• **TASK GOAL**
Please reproduce the entries below exactly as they stand, but leave the pictures out.

Content starts

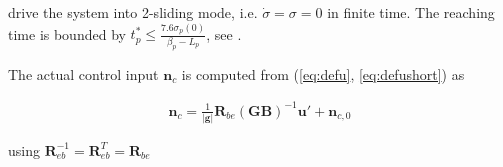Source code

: \documentclass{ifacconf}
\providecommand{\mbf}[1]{\mathbf{#1}}
\newcommand{\idxAxis}{{\ensuremath{p}}}
\begin{document}
 drive the system into 2-sliding mode, i.e. $\dot{\sigma} = \sigma = 0$ in finite time. The reaching time is bounded by $t_\idxAxis^* \leq \frac{7.6 \sigma_\idxAxis(0)}{\beta_\idxAxis - L_\idxAxis}$, see \cite{galzi2006uav}.

The actual control input $\mbf{n}_c$ is computed from (\ref{eq:defu}, \ref{eq:defushort}) as

\begin{align}
\mbf{n}_c = \frac{1}{|\mbf{g}|} \mbf{R}_{be}(\mbf{GB})^{-1} \mbf{u}' + \mbf{n}_{c,0}
\end{align}

using $\mbf{R}_{eb}^{-1} = \mbf{R}_{eb}^{T} = \mbf{R}_{be}$

%
%
%
%
%
%
%

%
\end{document}
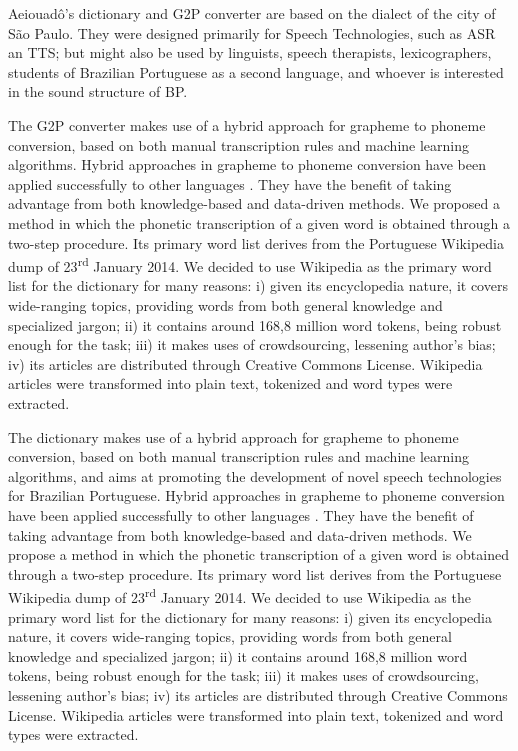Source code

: Aeiouad\^o's dictionary and G2P converter are based on the dialect of the city of S\~ao Paulo. They were designed primarily for Speech Technologies, such as \ac{ASR} an \ac{TTS}; but might also be used by linguists, speech therapists, lexicographers, students of Brazilian Portuguese as a second language, and whoever is interested in the sound structure of \ac{BP}.

The G2P converter makes use of a hybrid approach for grapheme to phoneme conversion, based on both manual transcription rules and machine learning algorithms. Hybrid approaches in grapheme to phoneme conversion have been applied successfully to other languages \cite{Damper1998, Polyakova2006, Teixeira2006, Veiga2013}. They have the benefit of taking advantage from both knowledge-based and data-driven methods. We proposed a method in which the phonetic transcription of a given word is obtained through a two-step procedure. Its primary word list derives from the Portuguese Wikipedia dump of 23\textsuperscript{rd} January 2014. We decided to use Wikipedia as the primary word list for the dictionary for many reasons: i) given its encyclopedia nature, it covers wide-ranging topics, providing words from both general knowledge and specialized jargon; ii) it contains around 168,8 million word tokens, being robust enough for the task; iii) it makes uses of crowdsourcing, lessening author's bias; iv) its articles are distributed through Creative Commons License. Wikipedia articles were transformed into plain text, tokenized and word types were extracted.

The dictionary makes use of a hybrid approach for grapheme to phoneme conversion, based on both manual transcription rules and machine learning algorithms, and aims at promoting the development of novel speech technologies for Brazilian Portuguese. Hybrid approaches in grapheme to phoneme conversion have been applied successfully to other languages \cite{Damper1998}\cite{Polyakova2006}\cite{Teixeira2006}\cite{Veiga2013}. They have the benefit of taking advantage from both knowledge-based and data-driven methods. We propose a method in which the phonetic transcription of a given word is obtained through a two-step procedure. Its primary word list derives from the Portuguese Wikipedia dump of 23\textsuperscript{rd} January 2014. We decided to use Wikipedia as the primary word list for the dictionary for many reasons: i) given its encyclopedia nature, it covers wide-ranging topics, providing words from both general knowledge and specialized jargon; ii) it contains around 168,8 million word tokens, being robust enough for the task; iii) it makes uses of crowdsourcing, lessening author's bias; iv) its articles are distributed through Creative Commons License. Wikipedia articles were transformed into plain text, tokenized and word types were extracted.

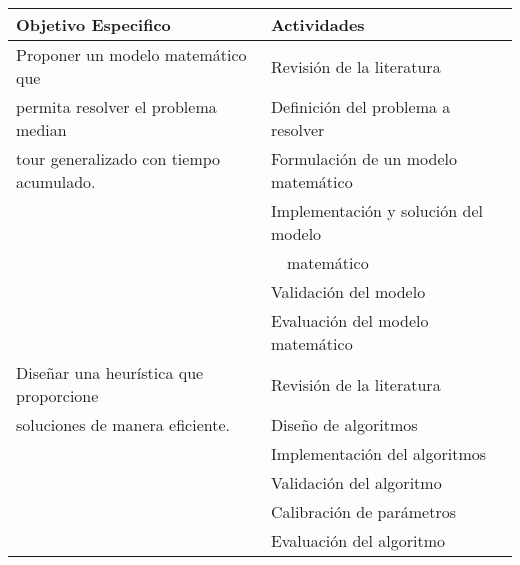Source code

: \begin{table}[H]
\begin{center}
\begin{tabular}{ll}
\hline
Objetivo Especifico                                                                                   & Actividades                                     \\ \hline
Proponer un modelo matemático que														    		  & Revisión de la literatura                       \\
permita resolver el problema median                                                                   & Definición del problema a resolver              \\
tour generalizado con tiempo acumulado.                                                               & Formulación de un modelo matemático             \\
                                                                                                      & Implementación y solución del modelo            \\
																									  & $\quad$matemático \\
                                                                                                      & Validación del modelo                           \\
                                                                                                      & Evaluación del modelo matemático                \\ \hline
Diseñar una heurística que proporcione                                                                & Revisión de la literatura                       \\
soluciones de manera eficiente.                                                                       & Diseño de algoritmos                            \\
                                                                                                      & Implementación del algoritmos                   \\
                                                                                                      & Validación del algoritmo                        \\
                                                                                                      & Calibración de parámetros                       \\
                                                                                                      & Evaluación del algoritmo                        \\ \hline

\end{tabular}
\end{center}
\end{table}
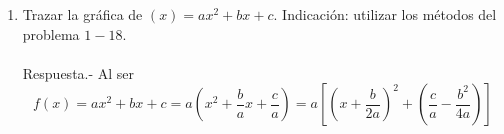 \begin{enumerate}[\bfseries 1.]
    \item Trazar la gráfica de $(x)=ax^2+bx+c$. Indicación: utilizar los métodos del problema $1-18$.\\\\
	Respuesta.-\; Al ser $$f(x)=ax^2+bx+c=a\left( x^2 + \dfrac{b}{a}x + \dfrac{c}{a} \right) = a \left[ \left( x + \dfrac{b}{2a} \right)^2 + \left( \dfrac{c}{a} - \dfrac{b^2}{4a} \right)  \right]$$ 
	\begin{center}
	\end{center}
	\vspace{0.5cm}


\end{enumerate}
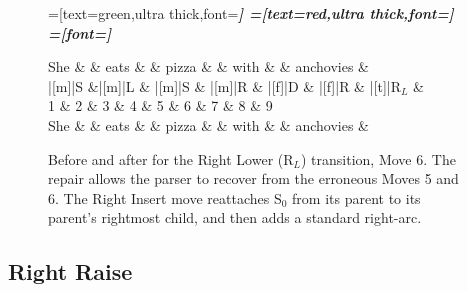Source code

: \documentclass[11pt,letterpaper]{article}
\newcommand{\stacktop}{S$_0$\xspace}
\begin{document}
\begin{figure}
    \begin{dependency}[theme=simple]
=[text=green,ultra thick,font=\bfseries\itshape]
=[text=red,ultra thick,font=\bfseries\itshape]
=[font=\bfseries\itshape]


\begin{deptext}[column sep=.1cm, row sep=.1ex]
    She \&   \& eats \&     \& pizza \&   \& with \&   \& anchovies \&    \\
|[m]|S  \&|[m]|L  \& |[m]|S \& |[m]|R \& |[f]|D \& |[f]|R \& |[t]|R$_L$ \& \\
    1   \& 2 \&  3   \& 4 \&   5   \& 6 \&  7   \& 8 \&     9     \\
    She \&   \& eats \&     \& pizza \&   \& with \&   \& anchovies \&    \\
\end{deptext}
\end{dependency}
\caption{Before and after for the Right Lower (R$_L$) transition,
         Move 6.
    The repair allows the parser to recover
    from the erroneous Moves 5 and 6. The Right Insert move 
    reattaches \stacktop from its parent to its parent's rightmost child,
    and then adds a standard right-arc.\label{fig:with_anchovies}}
\end{figure}

\subsection{Right Raise}
\end{document}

Content ends

• **ANSWER FOR THIS EXERCISE**
Source code

: \documentclass{ifacconf}
\providecommand{\mbf}[1]{\mathbf{#1}}
\newcommand{\idxAxis}{{\ensuremath{p}}}
\begin{document}
 drive the system into 2-sliding mode, i.e. $\dot{\sigma} = \sigma = 0$ in finite time. The reaching time is bounded by $t_\idxAxis^* \leq \frac{7.6 \sigma_\idxAxis(0)}{\beta_\idxAxis - L_\idxAxis}$, see \cite{galzi2006uav}.

The actual control input $\mbf{n}_c$ is computed from (\ref{eq:defu}, \ref{eq:defushort}) as

\begin{align}
\mbf{n}_c = \frac{1}{|\mbf{g}|} \mbf{R}_{be}(\mbf{GB})^{-1} \mbf{u}' + \mbf{n}_{c,0}
\end{align}

using $\mbf{R}_{eb}^{-1} = \mbf{R}_{eb}^{T} = \mbf{R}_{be}$

%
%
%
%
%
%
%

%
\end{document}
Source code

: Aeiouad\^o's dictionary and G2P converter are based on the dialect of the city of S\~ao Paulo. They were designed primarily for Speech Technologies, such as \ac{ASR} an \ac{TTS}; but might also be used by linguists, speech therapists, lexicographers, students of Brazilian Portuguese as a second language, and whoever is interested in the sound structure of \ac{BP}.

The G2P converter makes use of a hybrid approach for grapheme to phoneme conversion, based on both manual transcription rules and machine learning algorithms. Hybrid approaches in grapheme to phoneme conversion have been applied successfully to other languages \cite{Damper1998, Polyakova2006, Teixeira2006, Veiga2013}. They have the benefit of taking advantage from both knowledge-based and data-driven methods. We proposed a method in which the phonetic transcription of a given word is obtained through a two-step procedure. Its primary word list derives from the Portuguese Wikipedia dump of 23\textsuperscript{rd} January 2014. We decided to use Wikipedia as the primary word list for the dictionary for many reasons: i) given its encyclopedia nature, it covers wide-ranging topics, providing words from both general knowledge and specialized jargon; ii) it contains around 168,8 million word tokens, being robust enough for the task; iii) it makes uses of crowdsourcing, lessening author's bias; iv) its articles are distributed through Creative Commons License. Wikipedia articles were transformed into plain text, tokenized and word types were extracted.

The dictionary makes use of a hybrid approach for grapheme to phoneme conversion, based on both manual transcription rules and machine learning algorithms, and aims at promoting the development of novel speech technologies for Brazilian Portuguese. Hybrid approaches in grapheme to phoneme conversion have been applied successfully to other languages \cite{Damper1998}\cite{Polyakova2006}\cite{Teixeira2006}\cite{Veiga2013}. They have the benefit of taking advantage from both knowledge-based and data-driven methods. We propose a method in which the phonetic transcription of a given word is obtained through a two-step procedure. Its primary word list derives from the Portuguese Wikipedia dump of 23\textsuperscript{rd} January 2014. We decided to use Wikipedia as the primary word list for the dictionary for many reasons: i) given its encyclopedia nature, it covers wide-ranging topics, providing words from both general knowledge and specialized jargon; ii) it contains around 168,8 million word tokens, being robust enough for the task; iii) it makes uses of crowdsourcing, lessening author's bias; iv) its articles are distributed through Creative Commons License. Wikipedia articles were transformed into plain text, tokenized and word types were extracted.

Source code

: \begin{table}[H]
\begin{center}
\begin{tabular}{ll}
\hline
Objetivo Especifico                                                                                   & Actividades                                     \\ \hline
Proponer un modelo matemático que														    		  & Revisión de la literatura                       \\
permita resolver el problema median                                                                   & Definición del problema a resolver              \\
tour generalizado con tiempo acumulado.                                                               & Formulación de un modelo matemático             \\
                                                                                                      & Implementación y solución del modelo            \\
																									  & $\quad$matemático \\
                                                                                                      & Validación del modelo                           \\
                                                                                                      & Evaluación del modelo matemático                \\ \hline
Diseñar una heurística que proporcione                                                                & Revisión de la literatura                       \\
soluciones de manera eficiente.                                                                       & Diseño de algoritmos                            \\
                                                                                                      & Implementación del algoritmos                   \\
                                                                                                      & Validación del algoritmo                        \\
                                                                                                      & Calibración de parámetros                       \\
                                                                                                      & Evaluación del algoritmo                        \\ \hline

\end{tabular}
\end{center}
\end{table}
 \begin{enumerate}[\bfseries 1.]
    \item Trazar la gráfica de $(x)=ax^2+bx+c$. Indicación: utilizar los métodos del problema $1-18$.\\\\
	Respuesta.-\; Al ser $$f(x)=ax^2+bx+c=a\left( x^2 + \dfrac{b}{a}x + \dfrac{c}{a} \right) = a \left[ \left( x + \dfrac{b}{2a} \right)^2 + \left( \dfrac{c}{a} - \dfrac{b^2}{4a} \right)  \right]$$ 
	\begin{center}
	\end{center}
	\vspace{0.5cm}


\end{enumerate}
Source code

: \documentclass[11pt,letterpaper]{article}
\newcommand{\stacktop}{S$_0$\xspace}
\begin{document}
\begin{figure}
    \begin{dependency}[theme=simple]
=[text=green,ultra thick,font=\bfseries\itshape]
=[text=red,ultra thick,font=\bfseries\itshape]
=[font=\bfseries\itshape]


\begin{deptext}[column sep=.1cm, row sep=.1ex]
    She \&   \& eats \&     \& pizza \&   \& with \&   \& anchovies \&    \\
|[m]|S  \&|[m]|L  \& |[m]|S \& |[m]|R \& |[f]|D \& |[f]|R \& |[t]|R$_L$ \& \\
    1   \& 2 \&  3   \& 4 \&   5   \& 6 \&  7   \& 8 \&     9     \\
    She \&   \& eats \&     \& pizza \&   \& with \&   \& anchovies \&    \\
\end{deptext}
\end{dependency}
\caption{Before and after for the Right Lower (R$_L$) transition,
         Move 6.
    The repair allows the parser to recover
    from the erroneous Moves 5 and 6. The Right Insert move 
    reattaches \stacktop from its parent to its parent's rightmost child,
    and then adds a standard right-arc.\label{fig:with_anchovies}}
\end{figure}

\subsection{Right Raise}
\end{document}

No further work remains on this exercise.